# Requirement
Find the lines in the records below that contain "Java", and report each of them.

# Dataset records
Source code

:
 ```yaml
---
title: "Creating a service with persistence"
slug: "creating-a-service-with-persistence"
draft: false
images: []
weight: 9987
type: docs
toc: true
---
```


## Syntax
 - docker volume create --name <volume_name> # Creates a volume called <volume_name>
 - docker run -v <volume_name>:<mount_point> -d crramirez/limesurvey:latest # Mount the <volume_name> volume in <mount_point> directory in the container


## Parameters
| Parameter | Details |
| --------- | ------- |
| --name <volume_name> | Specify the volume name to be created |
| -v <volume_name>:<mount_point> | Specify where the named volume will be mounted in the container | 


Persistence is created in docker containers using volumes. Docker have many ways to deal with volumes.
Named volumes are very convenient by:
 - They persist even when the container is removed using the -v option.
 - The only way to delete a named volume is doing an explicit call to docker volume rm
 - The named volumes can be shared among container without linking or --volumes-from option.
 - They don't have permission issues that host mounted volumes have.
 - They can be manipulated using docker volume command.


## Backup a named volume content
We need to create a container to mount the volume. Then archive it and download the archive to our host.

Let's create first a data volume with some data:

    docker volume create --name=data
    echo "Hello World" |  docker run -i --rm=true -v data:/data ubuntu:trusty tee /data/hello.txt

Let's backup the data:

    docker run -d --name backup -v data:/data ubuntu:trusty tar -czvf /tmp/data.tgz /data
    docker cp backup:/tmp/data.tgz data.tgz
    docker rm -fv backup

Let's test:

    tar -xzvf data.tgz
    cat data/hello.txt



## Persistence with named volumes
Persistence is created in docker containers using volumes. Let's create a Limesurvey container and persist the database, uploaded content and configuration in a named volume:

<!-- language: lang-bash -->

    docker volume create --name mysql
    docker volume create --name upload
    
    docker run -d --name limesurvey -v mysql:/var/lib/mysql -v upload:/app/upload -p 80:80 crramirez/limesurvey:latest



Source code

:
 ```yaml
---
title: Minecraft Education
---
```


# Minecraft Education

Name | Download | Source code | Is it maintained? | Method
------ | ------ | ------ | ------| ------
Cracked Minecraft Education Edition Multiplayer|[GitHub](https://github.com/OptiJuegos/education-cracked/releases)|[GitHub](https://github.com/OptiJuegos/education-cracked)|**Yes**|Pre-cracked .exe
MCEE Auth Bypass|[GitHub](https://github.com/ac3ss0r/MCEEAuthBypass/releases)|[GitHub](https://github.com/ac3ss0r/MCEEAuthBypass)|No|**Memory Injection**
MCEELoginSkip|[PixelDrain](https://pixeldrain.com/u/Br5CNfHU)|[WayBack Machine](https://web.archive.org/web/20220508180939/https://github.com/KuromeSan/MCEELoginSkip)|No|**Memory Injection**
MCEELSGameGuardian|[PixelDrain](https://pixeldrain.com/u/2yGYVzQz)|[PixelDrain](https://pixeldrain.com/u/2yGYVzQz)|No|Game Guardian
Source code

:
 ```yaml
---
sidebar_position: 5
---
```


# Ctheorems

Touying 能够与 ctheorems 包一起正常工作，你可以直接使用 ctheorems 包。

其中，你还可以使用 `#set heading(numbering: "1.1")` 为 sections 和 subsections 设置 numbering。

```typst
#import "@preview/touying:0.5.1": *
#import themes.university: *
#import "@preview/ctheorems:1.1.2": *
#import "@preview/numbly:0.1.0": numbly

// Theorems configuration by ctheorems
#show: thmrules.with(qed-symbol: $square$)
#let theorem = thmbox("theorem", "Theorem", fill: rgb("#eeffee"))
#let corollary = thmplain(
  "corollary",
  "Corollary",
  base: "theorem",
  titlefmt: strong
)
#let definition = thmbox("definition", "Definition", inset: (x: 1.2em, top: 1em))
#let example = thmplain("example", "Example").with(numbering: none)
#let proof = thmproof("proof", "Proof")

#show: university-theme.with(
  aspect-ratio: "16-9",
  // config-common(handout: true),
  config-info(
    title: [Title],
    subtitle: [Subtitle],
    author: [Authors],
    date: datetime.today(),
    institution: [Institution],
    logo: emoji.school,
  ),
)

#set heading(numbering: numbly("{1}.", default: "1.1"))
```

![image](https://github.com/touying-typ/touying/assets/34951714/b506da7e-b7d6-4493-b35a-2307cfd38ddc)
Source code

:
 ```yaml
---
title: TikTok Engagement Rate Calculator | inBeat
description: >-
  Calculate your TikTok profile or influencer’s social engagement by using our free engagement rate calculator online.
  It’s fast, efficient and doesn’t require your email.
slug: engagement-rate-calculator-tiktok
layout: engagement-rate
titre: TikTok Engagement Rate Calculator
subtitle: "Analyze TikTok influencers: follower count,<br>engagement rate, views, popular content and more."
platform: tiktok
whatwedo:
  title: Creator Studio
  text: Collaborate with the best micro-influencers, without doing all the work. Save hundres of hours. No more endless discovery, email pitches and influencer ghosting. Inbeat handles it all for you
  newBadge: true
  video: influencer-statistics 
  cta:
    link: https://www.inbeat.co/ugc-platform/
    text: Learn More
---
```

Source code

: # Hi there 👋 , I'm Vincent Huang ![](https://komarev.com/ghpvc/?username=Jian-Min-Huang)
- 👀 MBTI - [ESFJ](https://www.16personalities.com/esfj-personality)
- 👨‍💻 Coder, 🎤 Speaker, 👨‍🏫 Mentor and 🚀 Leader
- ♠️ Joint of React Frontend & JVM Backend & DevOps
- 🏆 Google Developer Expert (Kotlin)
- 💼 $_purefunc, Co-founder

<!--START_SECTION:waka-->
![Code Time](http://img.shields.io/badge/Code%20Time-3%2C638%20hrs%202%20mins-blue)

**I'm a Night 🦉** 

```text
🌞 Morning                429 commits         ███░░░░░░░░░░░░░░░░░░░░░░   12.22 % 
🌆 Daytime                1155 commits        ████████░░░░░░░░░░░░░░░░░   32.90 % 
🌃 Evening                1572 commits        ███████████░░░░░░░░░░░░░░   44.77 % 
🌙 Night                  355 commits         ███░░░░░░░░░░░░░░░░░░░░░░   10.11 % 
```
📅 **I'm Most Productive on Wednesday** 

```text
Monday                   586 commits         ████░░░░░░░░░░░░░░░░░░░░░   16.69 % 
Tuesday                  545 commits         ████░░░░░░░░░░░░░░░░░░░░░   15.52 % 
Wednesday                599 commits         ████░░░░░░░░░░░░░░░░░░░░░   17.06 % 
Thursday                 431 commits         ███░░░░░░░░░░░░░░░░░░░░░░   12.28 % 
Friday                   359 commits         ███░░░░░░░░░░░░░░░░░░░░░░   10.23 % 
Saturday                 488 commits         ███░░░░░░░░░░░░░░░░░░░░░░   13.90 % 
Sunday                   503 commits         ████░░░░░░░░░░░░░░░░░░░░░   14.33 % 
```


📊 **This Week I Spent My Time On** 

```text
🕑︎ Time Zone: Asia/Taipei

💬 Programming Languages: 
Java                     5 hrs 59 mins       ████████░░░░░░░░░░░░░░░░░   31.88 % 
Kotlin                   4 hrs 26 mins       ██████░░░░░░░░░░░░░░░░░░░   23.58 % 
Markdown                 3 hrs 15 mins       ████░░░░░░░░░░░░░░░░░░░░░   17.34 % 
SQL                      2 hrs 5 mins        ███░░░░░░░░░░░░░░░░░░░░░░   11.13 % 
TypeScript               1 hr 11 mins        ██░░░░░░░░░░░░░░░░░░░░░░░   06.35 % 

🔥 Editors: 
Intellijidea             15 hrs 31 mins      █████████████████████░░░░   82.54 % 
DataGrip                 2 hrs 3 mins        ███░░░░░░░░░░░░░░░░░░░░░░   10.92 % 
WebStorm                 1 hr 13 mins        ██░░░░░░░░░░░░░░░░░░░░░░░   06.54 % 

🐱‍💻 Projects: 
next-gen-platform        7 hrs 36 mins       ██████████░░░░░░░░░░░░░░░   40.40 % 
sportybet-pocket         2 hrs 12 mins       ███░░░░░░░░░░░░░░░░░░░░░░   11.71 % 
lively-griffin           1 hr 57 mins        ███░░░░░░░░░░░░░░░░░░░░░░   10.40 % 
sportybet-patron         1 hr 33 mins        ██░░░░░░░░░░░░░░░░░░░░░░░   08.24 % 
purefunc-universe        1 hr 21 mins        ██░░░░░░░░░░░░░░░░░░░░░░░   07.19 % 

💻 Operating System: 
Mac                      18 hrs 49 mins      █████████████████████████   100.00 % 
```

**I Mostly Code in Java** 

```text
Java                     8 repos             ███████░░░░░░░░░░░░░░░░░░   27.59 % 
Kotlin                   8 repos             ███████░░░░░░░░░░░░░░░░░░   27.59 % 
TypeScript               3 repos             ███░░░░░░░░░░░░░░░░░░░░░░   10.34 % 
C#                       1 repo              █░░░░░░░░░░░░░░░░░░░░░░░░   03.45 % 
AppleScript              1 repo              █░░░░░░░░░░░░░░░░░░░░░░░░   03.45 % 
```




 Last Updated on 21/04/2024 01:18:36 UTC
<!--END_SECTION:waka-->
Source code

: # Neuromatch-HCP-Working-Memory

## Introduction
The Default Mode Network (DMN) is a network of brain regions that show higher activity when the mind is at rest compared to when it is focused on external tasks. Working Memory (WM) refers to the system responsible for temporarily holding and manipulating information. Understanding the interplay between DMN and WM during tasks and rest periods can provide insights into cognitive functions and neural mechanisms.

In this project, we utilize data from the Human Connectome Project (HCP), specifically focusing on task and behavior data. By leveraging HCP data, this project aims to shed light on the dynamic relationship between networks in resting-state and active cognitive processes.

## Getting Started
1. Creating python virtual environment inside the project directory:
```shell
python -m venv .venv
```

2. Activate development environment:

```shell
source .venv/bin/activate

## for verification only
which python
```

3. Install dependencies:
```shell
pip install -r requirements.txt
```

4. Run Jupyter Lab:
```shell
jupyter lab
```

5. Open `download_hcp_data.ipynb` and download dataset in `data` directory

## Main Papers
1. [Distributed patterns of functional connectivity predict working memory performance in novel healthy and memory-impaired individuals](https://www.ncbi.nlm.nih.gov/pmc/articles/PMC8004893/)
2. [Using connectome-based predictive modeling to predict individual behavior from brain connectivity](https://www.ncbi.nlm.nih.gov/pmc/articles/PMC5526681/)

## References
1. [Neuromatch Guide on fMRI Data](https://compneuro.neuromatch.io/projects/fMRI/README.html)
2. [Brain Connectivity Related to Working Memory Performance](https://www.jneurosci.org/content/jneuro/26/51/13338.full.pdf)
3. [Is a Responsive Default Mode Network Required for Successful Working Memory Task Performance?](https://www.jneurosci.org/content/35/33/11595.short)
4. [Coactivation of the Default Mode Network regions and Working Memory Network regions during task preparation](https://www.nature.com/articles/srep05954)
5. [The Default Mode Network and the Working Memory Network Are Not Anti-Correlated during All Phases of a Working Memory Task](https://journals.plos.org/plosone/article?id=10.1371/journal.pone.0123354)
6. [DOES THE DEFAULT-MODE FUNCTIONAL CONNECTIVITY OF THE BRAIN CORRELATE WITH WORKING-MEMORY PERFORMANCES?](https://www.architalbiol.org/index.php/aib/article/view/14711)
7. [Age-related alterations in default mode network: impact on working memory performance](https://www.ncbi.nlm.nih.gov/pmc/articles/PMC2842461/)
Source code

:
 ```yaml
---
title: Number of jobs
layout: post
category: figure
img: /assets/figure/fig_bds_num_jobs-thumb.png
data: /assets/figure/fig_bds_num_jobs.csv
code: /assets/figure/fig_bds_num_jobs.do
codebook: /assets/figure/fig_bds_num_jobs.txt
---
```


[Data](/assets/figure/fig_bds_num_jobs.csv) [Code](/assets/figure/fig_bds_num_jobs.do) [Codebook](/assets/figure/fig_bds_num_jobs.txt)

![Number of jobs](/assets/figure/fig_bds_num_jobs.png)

# Completed task
Java                     5 hrs 59 mins       ████████░░░░░░░░░░░░░░░░░   31.88 % 
**I Mostly Code in Java** 
Java                     8 repos             ███████░░░░░░░░░░░░░░░░░░   27.59 % 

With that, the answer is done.